───── DATA FOR PROCESSING

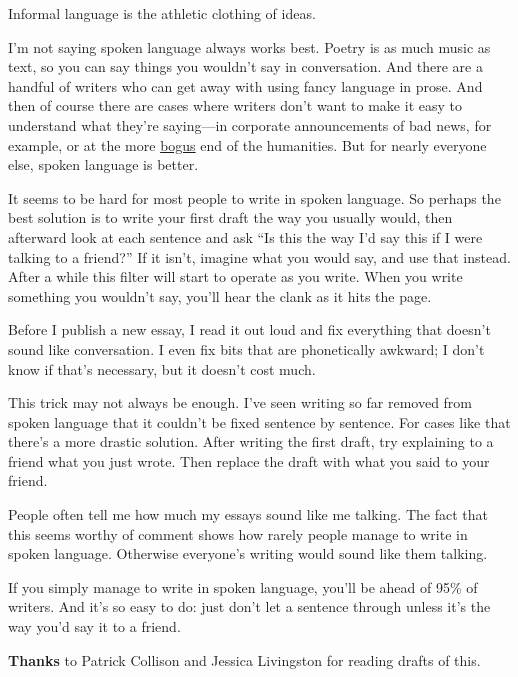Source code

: Informal language is the athletic clothing of ideas.

I'm not saying spoken language always works best. Poetry is as much
music as text, so you can say things you wouldn't say in conversation.
And there are a handful of writers who can get away with using fancy
language in prose. And then of course there are cases where writers
don't want to make it easy to understand what they're saying---in
corporate announcements of bad news, for example, or at the more
\href{https://scholar.google.com/scholar?hl=en&as_sdt=1,5&q=transgression+narrative+postmodern+gender}{bogus}
end of the humanities. But for nearly everyone else, spoken language is
better.

It seems to be hard for most people to write in spoken language. So
perhaps the best solution is to write your first draft the way you
usually would, then afterward look at each sentence and ask ``Is this
the way I'd say this if I were talking to a friend?'' If it isn't,
imagine what you would say, and use that instead. After a while this
filter will start to operate as you write. When you write something you
wouldn't say, you'll hear the clank as it hits the page.

Before I publish a new essay, I read it out loud and fix everything that
doesn't sound like conversation. I even fix bits that are phonetically
awkward; I don't know if that's necessary, but it doesn't cost much.

This trick may not always be enough. I've seen writing so far removed
from spoken language that it couldn't be fixed sentence by sentence. For
cases like that there's a more drastic solution. After writing the first
draft, try explaining to a friend what you just wrote. Then replace the
draft with what you said to your friend.

People often tell me how much my essays sound like me talking. The fact
that this seems worthy of comment shows how rarely people manage to
write in spoken language. Otherwise everyone's writing would sound like
them talking.

If you simply manage to write in spoken language, you'll be ahead of
95\% of writers. And it's so easy to do: just don't let a sentence
through unless it's the way you'd say it to a friend.

\textbf{Thanks} to Patrick Collison and Jessica Livingston for reading
drafts of this.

──────────

**WORK REQUIRED**
Answer with one number only, the count of lines in the entries above that hold the string "everyone".

**RESPONSE AREA**
2